An Electrically Conducting, Redox-Complementary Dual-Ligand 2D Graphitic MOF with Orthogonal Charge Transport Pathways

Owing to their diverse potential applications in modern electronics and energy technologies, electrically conducting metal–organic frameworks (MOFs) have emerged as one of the most coveted functional materials of the twenty-first century. The electrical conductivity is a product of frameworks’ charge carrier density and mobility, which depend on their structures and compositions.
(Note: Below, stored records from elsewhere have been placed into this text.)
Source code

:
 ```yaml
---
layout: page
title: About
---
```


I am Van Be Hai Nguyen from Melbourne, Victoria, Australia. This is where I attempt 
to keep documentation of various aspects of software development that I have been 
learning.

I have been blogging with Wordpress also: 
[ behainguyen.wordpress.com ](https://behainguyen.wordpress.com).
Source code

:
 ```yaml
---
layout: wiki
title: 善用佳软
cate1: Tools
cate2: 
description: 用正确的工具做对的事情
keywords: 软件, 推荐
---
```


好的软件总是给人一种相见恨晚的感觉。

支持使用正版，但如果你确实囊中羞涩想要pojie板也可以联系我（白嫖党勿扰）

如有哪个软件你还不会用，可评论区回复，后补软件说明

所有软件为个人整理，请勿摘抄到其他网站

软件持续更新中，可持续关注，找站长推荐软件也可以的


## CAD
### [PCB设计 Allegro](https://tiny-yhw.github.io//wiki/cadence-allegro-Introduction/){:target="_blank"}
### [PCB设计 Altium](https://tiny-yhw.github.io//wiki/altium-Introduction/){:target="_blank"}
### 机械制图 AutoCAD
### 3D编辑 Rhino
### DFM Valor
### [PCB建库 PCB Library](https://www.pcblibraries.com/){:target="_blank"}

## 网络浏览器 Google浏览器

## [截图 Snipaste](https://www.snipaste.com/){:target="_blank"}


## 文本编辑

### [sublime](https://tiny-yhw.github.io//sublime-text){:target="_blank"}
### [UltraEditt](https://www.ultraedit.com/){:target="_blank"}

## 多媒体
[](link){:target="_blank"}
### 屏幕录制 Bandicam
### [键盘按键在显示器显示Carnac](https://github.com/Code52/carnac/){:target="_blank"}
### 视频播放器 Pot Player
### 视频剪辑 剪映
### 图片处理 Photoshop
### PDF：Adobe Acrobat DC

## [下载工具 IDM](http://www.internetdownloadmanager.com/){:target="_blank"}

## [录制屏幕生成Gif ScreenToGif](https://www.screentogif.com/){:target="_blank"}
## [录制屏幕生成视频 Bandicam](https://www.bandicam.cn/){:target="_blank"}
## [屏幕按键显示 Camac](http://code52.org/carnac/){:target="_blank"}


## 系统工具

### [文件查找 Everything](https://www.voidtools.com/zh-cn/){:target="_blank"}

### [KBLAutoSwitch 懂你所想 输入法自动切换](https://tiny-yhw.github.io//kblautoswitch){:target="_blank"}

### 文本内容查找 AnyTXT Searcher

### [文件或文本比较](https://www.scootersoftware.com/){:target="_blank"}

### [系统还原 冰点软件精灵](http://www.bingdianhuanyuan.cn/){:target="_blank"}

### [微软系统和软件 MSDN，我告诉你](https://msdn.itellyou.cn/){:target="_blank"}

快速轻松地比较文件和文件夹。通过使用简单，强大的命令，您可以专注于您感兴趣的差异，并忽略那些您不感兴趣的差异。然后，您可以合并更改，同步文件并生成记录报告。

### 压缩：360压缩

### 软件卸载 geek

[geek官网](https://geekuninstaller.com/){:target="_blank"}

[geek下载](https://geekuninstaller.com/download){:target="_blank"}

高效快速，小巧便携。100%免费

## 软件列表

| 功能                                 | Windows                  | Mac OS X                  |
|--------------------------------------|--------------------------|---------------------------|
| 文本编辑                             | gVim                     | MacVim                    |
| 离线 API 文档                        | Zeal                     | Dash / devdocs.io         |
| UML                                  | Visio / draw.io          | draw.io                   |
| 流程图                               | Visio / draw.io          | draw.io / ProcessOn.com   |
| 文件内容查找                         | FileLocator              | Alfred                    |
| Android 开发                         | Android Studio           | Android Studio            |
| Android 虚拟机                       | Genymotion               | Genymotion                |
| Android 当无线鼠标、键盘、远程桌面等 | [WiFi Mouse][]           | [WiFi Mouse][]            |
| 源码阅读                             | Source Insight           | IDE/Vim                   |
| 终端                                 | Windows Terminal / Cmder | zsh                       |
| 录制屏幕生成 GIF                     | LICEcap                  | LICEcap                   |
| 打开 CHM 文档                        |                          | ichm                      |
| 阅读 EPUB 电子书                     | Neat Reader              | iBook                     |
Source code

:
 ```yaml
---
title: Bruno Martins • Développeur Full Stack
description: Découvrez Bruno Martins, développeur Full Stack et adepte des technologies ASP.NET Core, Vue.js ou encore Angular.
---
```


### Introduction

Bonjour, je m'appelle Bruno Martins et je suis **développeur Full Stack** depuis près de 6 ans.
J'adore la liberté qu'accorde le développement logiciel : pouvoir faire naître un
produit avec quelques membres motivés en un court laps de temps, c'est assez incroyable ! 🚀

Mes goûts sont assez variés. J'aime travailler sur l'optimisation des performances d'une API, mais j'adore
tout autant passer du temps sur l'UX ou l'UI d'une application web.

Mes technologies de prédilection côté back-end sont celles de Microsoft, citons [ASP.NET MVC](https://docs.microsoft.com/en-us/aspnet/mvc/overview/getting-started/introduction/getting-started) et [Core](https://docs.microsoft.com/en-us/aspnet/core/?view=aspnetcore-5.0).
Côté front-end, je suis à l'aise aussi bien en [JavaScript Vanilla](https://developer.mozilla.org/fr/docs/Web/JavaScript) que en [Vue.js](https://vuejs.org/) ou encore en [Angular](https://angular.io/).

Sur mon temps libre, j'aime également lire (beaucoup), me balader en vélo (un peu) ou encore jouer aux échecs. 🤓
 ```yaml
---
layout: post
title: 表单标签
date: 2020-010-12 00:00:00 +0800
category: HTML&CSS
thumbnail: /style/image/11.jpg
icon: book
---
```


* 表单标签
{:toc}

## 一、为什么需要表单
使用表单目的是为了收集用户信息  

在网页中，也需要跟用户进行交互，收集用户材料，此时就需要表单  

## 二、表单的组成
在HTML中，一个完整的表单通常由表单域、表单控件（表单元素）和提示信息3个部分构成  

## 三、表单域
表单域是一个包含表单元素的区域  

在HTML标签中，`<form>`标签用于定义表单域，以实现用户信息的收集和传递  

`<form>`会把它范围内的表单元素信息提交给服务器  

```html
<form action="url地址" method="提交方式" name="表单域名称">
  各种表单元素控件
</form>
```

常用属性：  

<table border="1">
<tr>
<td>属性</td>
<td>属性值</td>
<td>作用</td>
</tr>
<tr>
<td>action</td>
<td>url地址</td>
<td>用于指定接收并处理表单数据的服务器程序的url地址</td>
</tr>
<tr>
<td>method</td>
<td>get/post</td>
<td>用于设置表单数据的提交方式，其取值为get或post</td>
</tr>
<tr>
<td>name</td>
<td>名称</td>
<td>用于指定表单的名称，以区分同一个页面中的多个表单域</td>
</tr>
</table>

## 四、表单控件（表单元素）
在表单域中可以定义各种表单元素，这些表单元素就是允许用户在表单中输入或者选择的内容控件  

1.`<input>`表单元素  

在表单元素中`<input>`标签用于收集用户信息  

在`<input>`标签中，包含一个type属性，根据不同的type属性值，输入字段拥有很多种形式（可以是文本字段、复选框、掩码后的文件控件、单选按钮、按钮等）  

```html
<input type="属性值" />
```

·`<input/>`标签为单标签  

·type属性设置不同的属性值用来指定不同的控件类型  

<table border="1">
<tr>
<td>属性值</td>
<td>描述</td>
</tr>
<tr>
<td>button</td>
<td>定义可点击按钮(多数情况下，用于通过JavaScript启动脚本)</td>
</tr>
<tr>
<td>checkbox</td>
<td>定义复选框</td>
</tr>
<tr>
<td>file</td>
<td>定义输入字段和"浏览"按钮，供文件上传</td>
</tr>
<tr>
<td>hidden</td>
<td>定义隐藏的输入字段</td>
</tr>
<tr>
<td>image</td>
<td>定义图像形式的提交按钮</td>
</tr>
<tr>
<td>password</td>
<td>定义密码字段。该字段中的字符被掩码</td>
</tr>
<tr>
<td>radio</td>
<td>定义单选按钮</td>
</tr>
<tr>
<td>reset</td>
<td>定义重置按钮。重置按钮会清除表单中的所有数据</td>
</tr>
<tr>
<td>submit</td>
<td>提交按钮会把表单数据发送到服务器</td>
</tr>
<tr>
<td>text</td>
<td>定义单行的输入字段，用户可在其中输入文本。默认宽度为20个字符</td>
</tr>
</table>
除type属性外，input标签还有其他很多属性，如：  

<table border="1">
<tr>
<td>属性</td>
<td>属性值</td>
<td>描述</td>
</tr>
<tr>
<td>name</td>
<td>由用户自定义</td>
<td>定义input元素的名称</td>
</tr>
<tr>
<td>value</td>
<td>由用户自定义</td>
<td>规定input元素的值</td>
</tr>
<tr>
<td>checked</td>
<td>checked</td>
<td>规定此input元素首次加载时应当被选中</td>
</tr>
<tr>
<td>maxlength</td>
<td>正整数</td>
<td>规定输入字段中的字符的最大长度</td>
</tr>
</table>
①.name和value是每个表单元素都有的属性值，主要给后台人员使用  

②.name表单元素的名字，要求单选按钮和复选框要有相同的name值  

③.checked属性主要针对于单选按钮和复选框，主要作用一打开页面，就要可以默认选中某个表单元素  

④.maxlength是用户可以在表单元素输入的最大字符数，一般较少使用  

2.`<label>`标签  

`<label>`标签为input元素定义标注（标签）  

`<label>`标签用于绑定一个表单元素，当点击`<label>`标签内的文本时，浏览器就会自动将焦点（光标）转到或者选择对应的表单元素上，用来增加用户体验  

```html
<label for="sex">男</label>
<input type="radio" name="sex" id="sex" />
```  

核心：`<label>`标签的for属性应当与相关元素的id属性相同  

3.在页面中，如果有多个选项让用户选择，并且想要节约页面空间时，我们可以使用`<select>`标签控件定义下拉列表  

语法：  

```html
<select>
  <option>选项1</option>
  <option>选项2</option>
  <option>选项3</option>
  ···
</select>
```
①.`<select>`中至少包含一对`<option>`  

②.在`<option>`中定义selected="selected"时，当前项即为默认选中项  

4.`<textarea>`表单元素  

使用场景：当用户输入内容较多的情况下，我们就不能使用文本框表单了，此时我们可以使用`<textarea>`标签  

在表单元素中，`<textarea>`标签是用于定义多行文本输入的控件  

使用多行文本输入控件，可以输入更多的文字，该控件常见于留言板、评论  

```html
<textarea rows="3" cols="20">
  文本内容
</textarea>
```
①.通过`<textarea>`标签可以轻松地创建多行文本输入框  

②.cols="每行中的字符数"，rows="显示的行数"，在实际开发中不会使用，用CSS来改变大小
Although the hexagonal 2D MOFs composed of square-planar metal ions and trigonal planar aromatic ligands often display impressive electrical conductivities because of their unique abilities to support in-plane (through bonds) and out-of-plane (through space) charge transport, large disparities between the two orthogonal conduction pathways also render their conductivity highly anisotropic and dampen bulk conductivity. To address this issue, herein, we have developed a novel redox-complementary dual-ligand 2D MOF (CDL-MOF1), Cu3(HHTP)(HHTQ), in which the Cu-coordinated π-donor hexahydroxytriphenylene (HHTP) and a π-acceptor hexahydroxy-tricycloquinazoline (HHTQ) ligands are located at alternate corners of the heteroleptic hexagonal framework. The CDL-MOF1 layers, which support through-bond charge transport along ab-planes, are stacked in eclipsed AA fashion along the c-axis, forming parallel homomeric HHTP and HHTQ π-stacks at each corner of the hexagons, which can facilitate out-of-plane charge transport by serving as dual electron and hole transporting channels. Consequently, Cu3(HHTP)(HHTQ) MOF displayed a distinctly higher bulk conductivity (~0.12 S/m, 295 K) than the parent Cu3(HHTP)2 (7.3 x 10–2 S/m) and Cu3(HHTQ)2 (5.9 x 10–4 S/m) MOFs. This work presents a novel design strategy that can help reduce the disparity between orthogonal charge transport pathways in 2D MOFs and thereby help enhance their bulk conductivity.